El aprendizaje de tipo colaborativo puede darse a través de diversas plataformas telemáticas como: 1. La colaboración mediante una computadora. Varios estudiantes trabajan juntos en una única computadora desarrollando problemas o explorando soluciones mediante programas de simulación. 2. Colaboración sobre una red de grupos de trabajo. Varios estudiantes trabajan en un mundo simulado en un mismo proyecto, cada uno desde diferentes ordenadores y geográficamente dispersos. 3. Colaboración en el ciberespacio. Los estudiantes juegan diversos roles dentro de mundos simulados, en los que de acuerdo con intereses personales específicos, los sujetos envían y reciben mensajes describiendo el lugar en donde se encuentran, a dónde desean ir y lo que desean encontrar, mediante software multiusuario o lo que se ha denominado herramientas groupware que contienen carpetas específicas organizadas según las funciones desempeñadas por los participantes dentro del espacio cibereducativo.

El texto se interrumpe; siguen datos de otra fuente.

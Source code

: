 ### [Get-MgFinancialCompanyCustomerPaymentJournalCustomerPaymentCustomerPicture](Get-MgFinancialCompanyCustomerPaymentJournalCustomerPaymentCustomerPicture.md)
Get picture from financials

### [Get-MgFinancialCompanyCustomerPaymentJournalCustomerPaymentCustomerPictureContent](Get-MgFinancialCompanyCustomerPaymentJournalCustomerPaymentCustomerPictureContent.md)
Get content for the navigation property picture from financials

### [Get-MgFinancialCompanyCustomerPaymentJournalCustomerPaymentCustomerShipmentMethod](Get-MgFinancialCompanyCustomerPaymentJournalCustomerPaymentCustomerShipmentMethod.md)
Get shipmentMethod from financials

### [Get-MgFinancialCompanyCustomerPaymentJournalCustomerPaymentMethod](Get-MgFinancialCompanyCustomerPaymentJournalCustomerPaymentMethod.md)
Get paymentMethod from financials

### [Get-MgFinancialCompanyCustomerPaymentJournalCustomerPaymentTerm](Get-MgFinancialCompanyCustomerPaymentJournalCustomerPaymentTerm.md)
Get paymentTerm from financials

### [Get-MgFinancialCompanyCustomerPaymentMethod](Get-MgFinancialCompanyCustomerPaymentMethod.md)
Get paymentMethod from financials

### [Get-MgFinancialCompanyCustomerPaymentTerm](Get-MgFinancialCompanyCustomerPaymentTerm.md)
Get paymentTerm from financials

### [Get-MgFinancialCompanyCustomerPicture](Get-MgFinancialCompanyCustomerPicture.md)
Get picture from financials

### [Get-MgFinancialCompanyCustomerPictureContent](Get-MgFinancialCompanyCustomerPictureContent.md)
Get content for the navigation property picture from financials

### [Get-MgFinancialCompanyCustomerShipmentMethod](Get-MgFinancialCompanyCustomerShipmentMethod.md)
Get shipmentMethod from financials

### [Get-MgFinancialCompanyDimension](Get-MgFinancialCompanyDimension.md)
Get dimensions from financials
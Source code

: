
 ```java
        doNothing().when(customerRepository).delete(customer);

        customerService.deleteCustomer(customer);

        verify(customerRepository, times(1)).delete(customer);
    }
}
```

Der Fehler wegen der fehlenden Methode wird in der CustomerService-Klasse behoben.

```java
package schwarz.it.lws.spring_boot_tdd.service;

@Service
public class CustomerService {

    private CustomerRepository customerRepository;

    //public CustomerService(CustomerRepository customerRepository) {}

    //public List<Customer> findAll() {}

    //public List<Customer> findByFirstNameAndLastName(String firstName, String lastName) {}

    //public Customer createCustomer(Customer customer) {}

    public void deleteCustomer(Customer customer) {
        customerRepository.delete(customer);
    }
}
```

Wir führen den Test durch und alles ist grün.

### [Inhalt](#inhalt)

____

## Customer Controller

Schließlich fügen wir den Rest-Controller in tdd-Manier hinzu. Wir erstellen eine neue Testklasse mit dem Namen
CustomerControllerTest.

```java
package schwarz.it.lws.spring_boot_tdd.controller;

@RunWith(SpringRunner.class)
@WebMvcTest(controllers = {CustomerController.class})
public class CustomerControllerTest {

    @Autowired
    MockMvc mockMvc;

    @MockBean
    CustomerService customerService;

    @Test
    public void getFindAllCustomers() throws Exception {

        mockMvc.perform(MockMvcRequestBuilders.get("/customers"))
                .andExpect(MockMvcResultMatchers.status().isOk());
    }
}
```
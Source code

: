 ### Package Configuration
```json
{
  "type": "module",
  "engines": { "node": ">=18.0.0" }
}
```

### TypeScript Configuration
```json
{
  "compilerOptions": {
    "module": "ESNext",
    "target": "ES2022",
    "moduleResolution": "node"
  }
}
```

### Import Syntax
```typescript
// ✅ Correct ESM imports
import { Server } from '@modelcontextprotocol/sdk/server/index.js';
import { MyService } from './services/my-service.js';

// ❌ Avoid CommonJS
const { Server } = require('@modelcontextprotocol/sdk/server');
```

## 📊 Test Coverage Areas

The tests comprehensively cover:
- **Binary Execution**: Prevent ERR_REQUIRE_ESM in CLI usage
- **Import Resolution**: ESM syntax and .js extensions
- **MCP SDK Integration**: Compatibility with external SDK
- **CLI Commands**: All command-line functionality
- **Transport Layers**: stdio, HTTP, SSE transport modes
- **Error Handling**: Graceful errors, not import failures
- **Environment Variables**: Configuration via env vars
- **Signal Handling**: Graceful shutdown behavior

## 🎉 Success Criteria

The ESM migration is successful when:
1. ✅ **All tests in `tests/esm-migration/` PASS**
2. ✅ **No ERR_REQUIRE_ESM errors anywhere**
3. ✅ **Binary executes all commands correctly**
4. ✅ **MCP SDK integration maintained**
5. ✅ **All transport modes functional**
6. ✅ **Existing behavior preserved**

CONCEPTOS, ELEMENTOS Y SUPUESTOS DE LOS GRUPOS
DE APRENDIZAJE COLABORATIVO EN RED

§ Naturaleza del aprendizaje colaborativo en grupo, mediado por la computadora No es nada fácil construir un concepto acabado sobre qué es el aprendizaje colaborativo mediado –o asistido– por la computadora (ACMC). Aunque actualmente se ha avanzado en su construcción, aún no existe la certeza de todos sus efectos y formas de proceder.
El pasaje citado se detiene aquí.